2022年4月12日更新
~Concert Impression⑭ ~
オープニング・コンサート・シリーズ最終章:3月公演
オープニング・コンサート・シリーズのConcert Impressionも最終回となりました。今回は3月に開催された2つの公演についてご報告いたします。4日には石井楓子さんと上村文乃さんのデュオ・リサイタル、17日にはTAIRIKさんプロデュースの「品川カルテット」(ヴァイオリン:古澤巌さん / 福田悠一郎さん、ヴィオラ:TAIRIKさん、チェロ:高木慶太さん)の公演がありました。
4日の公演では、それぞれのソロの熱演に加えて、後半ではデュオの演奏がありました。石井さんと上村さんは桐朋在学中から目覚ましい活躍を見せており、また共にスイスのバーゼル音楽院で研鑽を積まれたという共通点があります。
本公演はブラームス、黛敏郎、ラフマニノフ、そしてアンコールにはロッシーニの《セビリアの理髪師》からのパラフレーズと各地域の色彩を帯びた選曲により、まるで世界旅行に導かれたような印象を受けました。また、ソロはもちろんのこと、後半のラフマニノフのチェロ・ソナタでは壮大且つ緻密なアンサンブルに客席から惜しみない拍手が送られていました。
続いて、17日の公演は「品川カルテット」のファンクラブの方々も来場され、本シリーズの最終公演は熱気に溢れたコンサートになりました。
国内外で幅広い活躍を見せている古澤巌さんをはじめ、実力とカリスマ性を兼ね揃えたアーティストたちにより結成された「品川カルテット」は、実は全員桐朋学園の出身でもあります。プログラムはクラシックの名曲とロベルト・ディ・マリーノの美しい旋律を持つ作品を組み合わせ、また曲間に楽しいトークを交えながらお客様を大いに魅了しました。
本公演では以下の感想を頂いております。
「モーツァルトやメンデルスゾーンといったクラシックの名曲とマリーノのオリジナル曲、どれも躍動感と迫力に満ちており、演奏はもちろんお話も面白かったです。普段はあまりできない貴重な体験をして、私自身も楽しませていただきました。」(大学2年)

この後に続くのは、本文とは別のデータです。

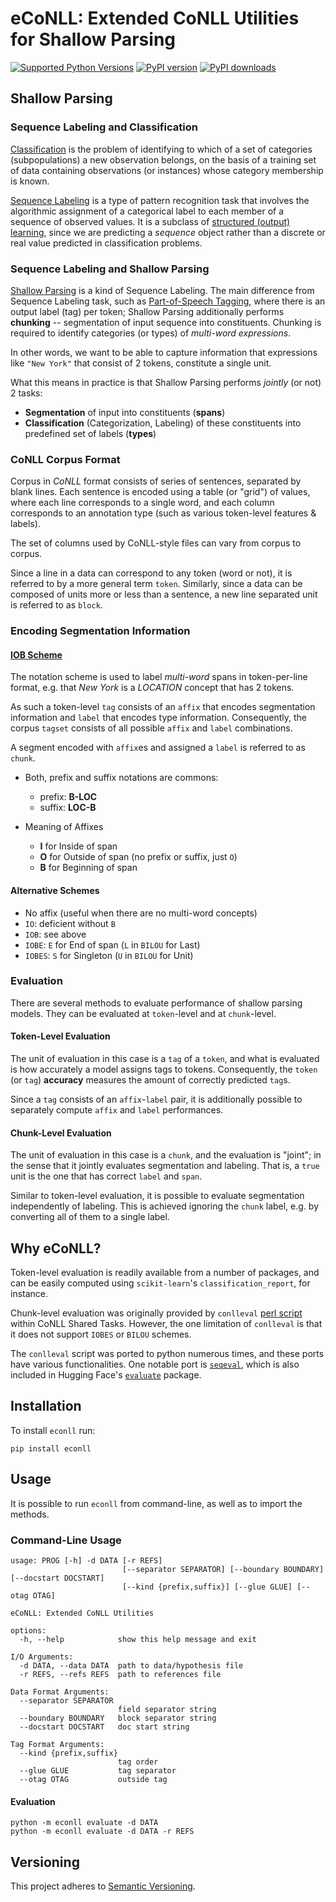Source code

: # eCoNLL: Extended CoNLL Utilities for Shallow Parsing

[![Supported Python Versions](https://img.shields.io/pypi/pyversions/econll.svg)](https://pypi.python.org/pypi/econll/)
[![PyPI version](https://img.shields.io/pypi/v/econll.svg)](https://pypi.org/project/econll/)
[![PyPI downloads](https://img.shields.io/pypi/dm/econll.svg)](https://pypistats.org/packages/econll/)

## Shallow Parsing

### Sequence Labeling and Classification

[Classification](https://en.wikipedia.org/wiki/Statistical_classification) 
is the problem of identifying to which of a set of categories (subpopulations) a new observation belongs, 
on the basis of a training set of data containing observations (or instances) whose category membership is known.

[Sequence Labeling](https://en.wikipedia.org/wiki/Sequence_labeling) 
is a type of pattern recognition task that involves the algorithmic assignment of a categorical label to each member 
of a sequence of observed values. 
It is a subclass of [structured (output) learning](https://en.wikipedia.org/wiki/Structured_prediction), 
since we are predicting a *sequence* object rather than a discrete or real value predicted in classification problems.

### Sequence Labeling and Shallow Parsing

[Shallow Parsing](https://en.wikipedia.org/wiki/Shallow_parsing) is a kind of Sequence Labeling. 
The main difference from Sequence Labeling task, 
such as [Part-of-Speech Tagging](https://en.wikipedia.org/wiki/Part-of-speech_tagging), 
where there is an output label (tag) per token; 
Shallow Parsing additionally performs __chunking__ -- segmentation of input sequence into constituents. 
Chunking is required to identify categories (or types) of *multi-word expressions*.

In other words, we want to be able to capture information that expressions like `"New York"` that consist of 2 tokens, 
constitute a single unit.

What this means in practice is that Shallow Parsing performs *jointly* (or not) 2 tasks:
- __Segmentation__ of input into constituents (__spans__)
- __Classification__ (Categorization, Labeling) of these constituents into predefined set of labels (__types__)

### CoNLL Corpus Format

Corpus in *CoNLL* format consists of series of sentences, separated by blank lines. 
Each sentence is encoded using a table (or "grid") of values, where each line corresponds to a single word, 
and each column corresponds to an annotation type (such as various token-level features & labels). 

The set of columns used by CoNLL-style files can vary from corpus to corpus.

Since a line in a data can correspond to any token (word or not), it is referred to by a more general term `token`.
Similarly, since a data can be composed of units more or less than a sentence, 
a new line separated unit is referred to as `block`.

### Encoding Segmentation Information

#### [IOB Scheme](https://en.wikipedia.org/wiki/Inside%E2%80%93outside%E2%80%93beginning_(tagging))

The notation scheme is used to label *multi-word* spans in token-per-line format, 
e.g. that *New York* is a *LOCATION* concept that has 2 tokens.

As such a token-level `tag` consists of an `affix` that encodes segmentation information 
and `label` that encodes type information.
Consequently, the corpus `tagset` consists of all possible `affix` and `label` combinations.

A segment encoded with `affix`es and assigned a `label` is referred to as `chunk`.
  
- Both, prefix and suffix notations are commons: 
    - prefix: __B-LOC__
    - suffix: __LOC-B__

- Meaning of Affixes
    - __I__ for Inside of span
    - __O__ for Outside of span (no prefix or suffix, just `O`)
    - __B__ for Beginning of span

#### Alternative Schemes

- No affix (useful when there are no multi-word concepts)
- `IO`: deficient without `B`
- `IOB`: see above
- `IOBE`: `E` for End of span (`L` in `BILOU` for Last)
- `IOBES`: `S` for Singleton (`U` in `BILOU` for Unit)

### Evaluation

There are several methods to evaluate performance of shallow parsing models. 
They can be evaluated at `token`-level and at `chunk`-level. 

#### Token-Level Evaluation

The unit of evaluation in this case is a `tag` of a `token`, 
and what is evaluated is how accurately a model assigns tags to tokens.
Consequently, the `token` (or `tag`) **accuracy** measures the amount of correctly predicted `tag`s. 

Since a `tag` consists of an `affix`-`label` pair, 
it is additionally possible to separately compute `affix` and `label` performances. 

#### Chunk-Level Evaluation

The unit of evaluation in this case is a `chunk`, and the evaluation is "joint"; 
in the sense that it jointly evaluates segmentation and labeling.
That is, a `true` unit is the one that has correct `label` and `span`.

Similar to token-level evaluation, it is possible to evaluate segmentation independently of labeling. 
This is achieved ignoring the `chunk` label, e.g. by converting all of them to a single label. 


## Why **eCoNLL**?

Token-level evaluation is readily available from a number of packages, 
and can be easily computed using `scikit-learn`'s `classification_report`, for instance.

Chunk-level evaluation was originally provided by 
`conlleval` [perl script](https://www.cnts.ua.ac.be/conll2000/chunking/conlleval.txt) within CoNLL Shared Tasks.
However, the one limitation of `conlleval` is that it does not support `IOBES` or `BILOU` schemes.

The `conlleval` script was ported to python numerous times, and these ports have various functionalities.
One notable port is [`seqeval`](https://github.com/chakki-works/seqeval), 
which is also included in Hugging Face's [`evaluate`](https://github.com/huggingface/evaluate) package.


## Installation

To install `econll` run:

```commandline
pip install econll
```

## Usage

It is possible to run `econll` from command-line, as well as to import the methods.

### Command-Line Usage

```
usage: PROG [-h] -d DATA [-r REFS] 
                         [--separator SEPARATOR] [--boundary BOUNDARY] [--docstart DOCSTART] 
                         [--kind {prefix,suffix}] [--glue GLUE] [--otag OTAG]

eCoNLL: Extended CoNLL Utilities

options:
  -h, --help            show this help message and exit

I/O Arguments:
  -d DATA, --data DATA  path to data/hypothesis file
  -r REFS, --refs REFS  path to references file

Data Format Arguments:
  --separator SEPARATOR
                        field separator string
  --boundary BOUNDARY   block separator string
  --docstart DOCSTART   doc start string

Tag Format Arguments:
  --kind {prefix,suffix}
                        tag order
  --glue GLUE           tag separator
  --otag OTAG           outside tag

```

#### Evaluation

```commandline
python -m econll evaluate -d DATA
python -m econll evaluate -d DATA -r REFS
```

## Versioning

This project adheres to [Semantic Versioning](https://semver.org/).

「素晴らしいメンバーの弦楽アンサンブルを聴かせて頂きました。木のホールで暖かい響きに包まれて至福の時を過ごしました。名器を弾きこなして楽しさを下さった古澤巌さん、サーフィンに乗られてる感じでした。TAIRIKさん、お話しも上手。高木さん、福田さんもいつも通り素敵な演奏を有難うございました。4月からもこの様な色々な形でのコンサートを桐朋学園宗次ホールで聞かせていただきたいです。」(音楽教室講師)
以上の3月公演をもちまして、昨年の9月7日から開催してきたオープニング・コンサート・シリーズは無事に終了を迎えることができました。本シリーズを支えてくださった全ての関係者様、そしてシリーズの公演にお越しくださった方々に心から感謝申し上げます。
今後の桐朋学園宗次ホールは、学生・生徒や若い音楽家が経験を積む学び舎として、また地域の方々や一般のお客様にクラシック音楽の素晴らしさを伝えられる拠点として、すなわち「音楽学校のホール」としての可能性を最大限に活かした運営を行ってまいります。
桐朋学園宗次ホールの歴史は始まったばかりです。本学は今後も桐朋学園宗次ホールをより生きたものにするよう励んでまいります。